------ Source records
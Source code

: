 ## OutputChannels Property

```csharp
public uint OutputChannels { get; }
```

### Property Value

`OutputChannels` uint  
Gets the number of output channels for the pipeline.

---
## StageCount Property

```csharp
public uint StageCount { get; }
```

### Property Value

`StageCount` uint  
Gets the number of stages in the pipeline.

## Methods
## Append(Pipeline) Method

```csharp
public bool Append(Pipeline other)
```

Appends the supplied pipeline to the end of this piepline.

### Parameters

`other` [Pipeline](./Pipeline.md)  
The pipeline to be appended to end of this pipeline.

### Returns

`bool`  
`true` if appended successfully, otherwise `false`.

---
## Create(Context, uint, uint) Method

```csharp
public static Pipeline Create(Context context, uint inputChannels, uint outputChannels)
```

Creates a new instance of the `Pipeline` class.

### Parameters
------------
(Task item): Lines from the one holding "## Append(Pipeline) Method" to the last line of the records: return these exactly, and only these.

(Exercise response):
## Append(Pipeline) Method

```csharp
public bool Append(Pipeline other)
```

Appends the supplied pipeline to the end of this piepline.

### Parameters

`other` [Pipeline](./Pipeline.md)  
The pipeline to be appended to end of this pipeline.

### Returns

`bool`  
`true` if appended successfully, otherwise `false`.

---
## Create(Context, uint, uint) Method

```csharp
public static Pipeline Create(Context context, uint inputChannels, uint outputChannels)
```

Creates a new instance of the `Pipeline` class.

### Parameters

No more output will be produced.